About this task: For each line in the records that contains "gmail", make a copy.

[Stored data]
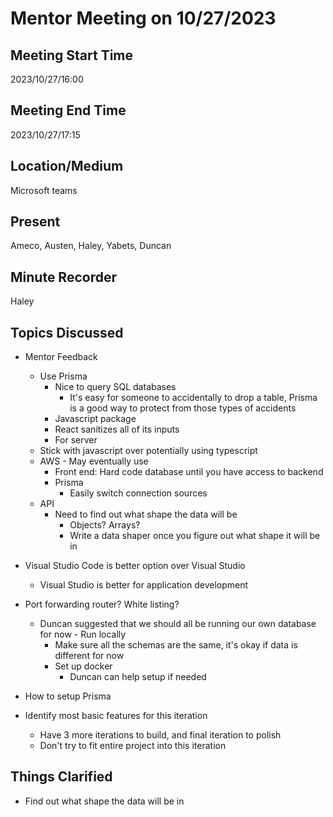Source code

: # Mentor Meeting on 10/27/2023

## Meeting Start Time
2023/10/27/16:00

## Meeting End Time
2023/10/27/17:15

## Location/Medium
Microsoft teams

## Present
Ameco, Austen, Haley, Yabets, Duncan

## Minute Recorder
Haley

## Topics Discussed
* Mentor Feedback
  * Use Prisma
    * Nice to query SQL databases
      * It's easy for someone to accidentally to drop a table, Prisma is a good way to protect from those types of accidents
    * Javascript package
    * React sanitizes all of its inputs
    * For server
  * Stick with javascript over potentially using typescript
  * AWS - May eventually use
    * Front end: Hard code database until you have access to backend
    * Prisma
      * Easily switch connection sources
  * API
    * Need to find out what shape the data will be
      * Objects? Arrays?
      * Write a data shaper once you figure out what shape it will be in

* Visual Studio Code is better option over Visual Studio
  * Visual Studio is better for application development

* Port forwarding router? White listing?
  * Duncan suggested that we should all be running our own database for now - Run locally
    * Make sure all the schemas are the same, it's okay if data is different for now
    * Set up docker
      * Duncan can help setup if needed

* How to setup Prisma

* Identify most basic features for this iteration
  * Have 3 more iterations to build, and final iteration to polish
  * Don't try to fit entire project into this iteration

## Things Clarified
* Find out what shape the data will be in
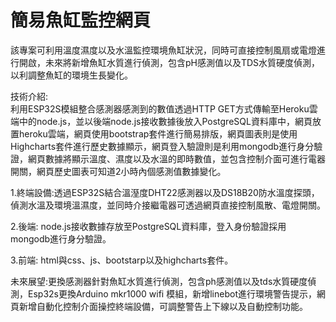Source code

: # 簡易魚缸監控網頁
該專案可利用溫度濕度以及水溫監控環境魚缸狀況，同時可直接控制風扇或電燈進行開啟，未來將新增魚缸水質進行偵測，包含pH感測值以及TDS水質硬度偵測，以利調整魚缸的環境生長變化。


技術介紹:                                                                         
利用ESP32S模組整合感測器感測到的數值透過HTTP GET方式傳輸至Heroku雲端中的node.js，並以後端node.js接收數據後放入PostgreSQL資料庫中，網頁放置heroku雲端，網頁使用bootstrap套件進行簡易排版，網頁圖表則是使用Highcharts套件進行歷史數據顯示，網頁登入驗證則是利用mongodb進行身分驗證，網頁數據將顯示溫度、濕度以及水溫的即時數值，並包含控制介面可進行電器開關，網頁歷史圖表可知道2小時內個感測值數據變化。


1.終端設備:透過ESP32S結合溫溼度DHT22感測器以及DS18B20防水溫度探頭，偵測水溫及環境溫濕度，並同時介接繼電器可透過網頁直接控制風散、電燈開關。

2.後端: node.js接收數據存放至PostgreSQL資料庫，登入身份驗證採用mongodb進行身分驗證。

3.前端: html與css、js、bootstarp以及highcharts套件。


未來展望:更換感測器針對魚缸水質進行偵測，包含ph感測值以及tds水質硬度偵測，Esp32s更換Arduino mkr1000 wifi 模組，新增linebot進行環境警告提示，網頁新增自動化控制介面操控終端設備，可調整警告上下線以及自動控制功能。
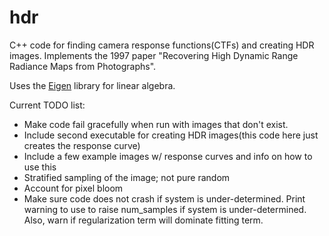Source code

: hdr
===

C++ code for finding camera response functions(CTFs) and creating HDR images.  Implements the 1997 paper "Recovering High Dynamic Range Radiance Maps from Photographs".


Uses the [Eigen](http://eigen.tuxfamily.org/index.php?title=Main_Page) library for linear algebra.


Current TODO list:
* Make code fail gracefully when run with images that don't exist.
* Include second executable for creating HDR images(this code here just creates the response curve)
* Include a few example images w/ response curves and info on how to use this
* Stratified sampling of the image; not pure random
* Account for pixel bloom
* Make sure code does not crash if system is under-determined.  Print warning to use to raise num_samples if system is under-determined.  Also, warn if regularization term will dominate fitting term.
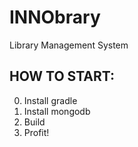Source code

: # INNObrary
Library Management System
## HOW TO START:
0. Install gradle
1. Install mongodb
2. Build
3. Profit!

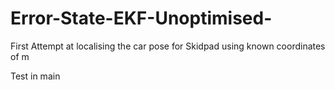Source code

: # Error-State-EKF-Unoptimised-
First Attempt at localising the car pose for Skidpad using known coordinates of m


Test in main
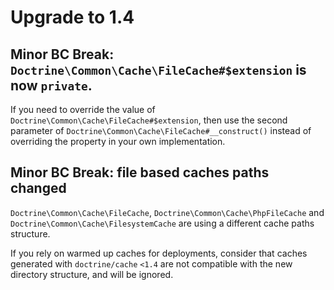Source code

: # Upgrade to 1.4

## Minor BC Break: `Doctrine\Common\Cache\FileCache#$extension` is now `private`.

If you need to override the value of `Doctrine\Common\Cache\FileCache#$extension`, then use the second parameter
of `Doctrine\Common\Cache\FileCache#__construct()` instead of overriding the property in your own implementation.

## Minor BC Break: file based caches paths changed

`Doctrine\Common\Cache\FileCache`, `Doctrine\Common\Cache\PhpFileCache` and
`Doctrine\Common\Cache\FilesystemCache` are using a different cache paths structure.

If you rely on warmed up caches for deployments, consider that caches generated with `doctrine/cache` `<1.4` are not
compatible with the new directory structure, and will be ignored.
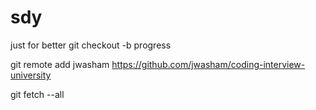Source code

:# sdy
just for better
git checkout -b progress

git remote add jwasham https://github.com/jwasham/coding-interview-university

git fetch --all
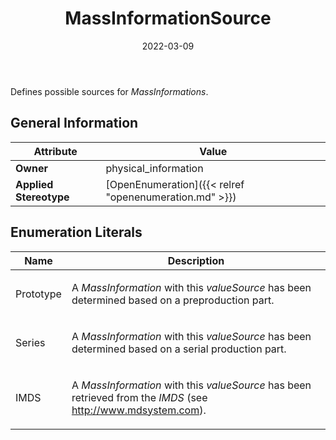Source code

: ﻿---
title: MassInformationSource
toc: false
type: specs
date: "2022-03-09"
draft: false
specification: VEC
version: 2.0.0
documentType: "Recommendation"
elementType: Class
classes:
  - MassInformationSource
menu_name: vec-2.0.0
---
<p> Defines possible sources for <i>MassInformations</i>.       </p>

## General Information

| Attribute               | Value |
|-------------------------|-------|
| **Owner**               | physical_information |
| **Applied Stereotype**  | [OpenEnumeration]({{< relref "openenumeration.md" >}})<br/>  |

## Enumeration Literals
| Name          | **Description** |
|---------------|-----------------|
| Prototype | <p> A <i>MassInformation</i> with this <i>valueSource</i> has been determined based on a preproduction part.      </p> |
| Series | <p> A <i>MassInformation</i> with this <i>valueSource</i> has been determined based on a serial production part.      </p> |
| IMDS | <p> A <i>MassInformation</i> with this <i>valueSource</i> has been retrieved from the <i>IMDS</i> (see <a href="http://www.mdsystem.com">http://www.mdsystem.com</a>).      </p> |
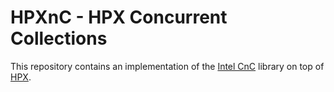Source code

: HPXnC - HPX Concurrent Collections
==================================

This repository contains an implementation of the
[Intel CnC](https://software.intel.com/en-us/articles/intel-concurrent-collections-for-cc)
library on top of [HPX](https://github.com/STEllAR-GROUP/hpx).
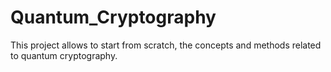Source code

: # Quantum_Cryptography
This project allows to start from scratch, the  concepts and methods related to quantum cryptography.
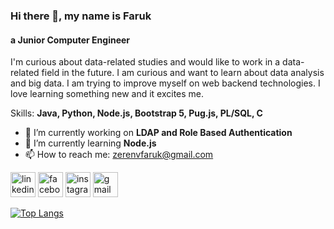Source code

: ### Hi there 👋, my name is Faruk
#### a Junior Computer Engineer
I'm curious about data-related studies and would like to work in a data-related field in the future. I am curious and want to learn about data analysis and big data. I am trying to improve myself on web backend technologies. I love learning something new and it excites me.

Skills: **Java, Python, Node.js, Bootstrap 5, Pug.js, PL/SQL, C**

- 🔭 I’m currently working on **LDAP and Role Based Authentication** 
- 🌱 I’m currently learning **Node.js** 
- 📫 How to reach me: zerenvfaruk@gmail.com 


[<img src='https://cdn.jsdelivr.net/npm/simple-icons@3.0.1/icons/linkedin.svg' alt='linkedin' height='40'>](https://www.linkedin.com/in/farukzeren/)  [<img src='https://cdn.jsdelivr.net/npm/simple-icons@3.0.1/icons/facebook.svg' alt='facebook' height='40'>](https://www.facebook.com/zerenfaruk)  [<img src='https://cdn.jsdelivr.net/npm/simple-icons@3.0.1/icons/instagram.svg' alt='instagram' height='40'>](https://www.instagram.com/zerenef/)  [<img src='https://cdn.jsdelivr.net/npm/simple-icons@3.13.0/icons/gmail.svg' alt='gmail' height='40'>](mailto:zerenvfaruk@gmail.com)  

[![Top Langs](https://github-readme-stats.vercel.app/api/top-langs/?username=zerenef)](https://github.com/anuraghazra/github-readme-stats)
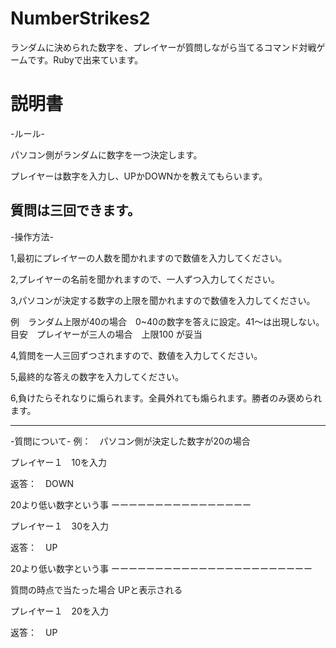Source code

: # NumberStrikes2
ランダムに決められた数字を、プレイヤーが質問しながら当てるコマンド対戦ゲームです。Rubyで出来ています。

# 説明書

-ルール-

パソコン側がランダムに数字を一つ決定します。

プレイヤーは数字を入力し、UPかDOWNかを教えてもらいます。

質問は三回できます。
-------------------------------------------------------------------------------------------------------

-操作方法-

1,最初にプレイヤーの人数を聞かれますので数値を入力してください。

2,プレイヤーの名前を聞かれますので、一人ずつ入力してください。

3,パソコンが決定する数字の上限を聞かれますので数値を入力してください。

例　ランダム上限が40の場合　0~40の数字を答えに設定。41～は出現しない。
目安　プレイヤーが三人の場合　上限100 が妥当


4,質問を一人三回ずつされますので、数値を入力してください。

5,最終的な答えの数字を入力してください。

6,負けたらそれなりに煽られます。全員外れても煽られます。勝者のみ褒められます。


----------------------------------------------

-質問について-
例：　パソコン側が決定した数字が20の場合

プレイヤー１　10を入力

返答：　DOWN

20より低い数字という事
ーーーーーーーーーーーーーーーー

プレイヤー１　30を入力

返答：　UP

20より低い数字という事
ーーーーーーーーーーーーーーーーーーーーーーー

質問の時点で当たった場合
UPと表示される

プレイヤー１　20を入力

返答：　UP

Final answer:
- 📫 How to reach me: zerenvfaruk@gmail.com 
[<img src='https://cdn.jsdelivr.net/npm/simple-icons@3.0.1/icons/linkedin.svg' alt='linkedin' height='40'>](https://www.linkedin.com/in/farukzeren/)  [<img src='https://cdn.jsdelivr.net/npm/simple-icons@3.0.1/icons/facebook.svg' alt='facebook' height='40'>](https://www.facebook.com/zerenfaruk)  [<img src='https://cdn.jsdelivr.net/npm/simple-icons@3.0.1/icons/instagram.svg' alt='instagram' height='40'>](https://www.instagram.com/zerenef/)  [<img src='https://cdn.jsdelivr.net/npm/simple-icons@3.13.0/icons/gmail.svg' alt='gmail' height='40'>](mailto:zerenvfaruk@gmail.com)  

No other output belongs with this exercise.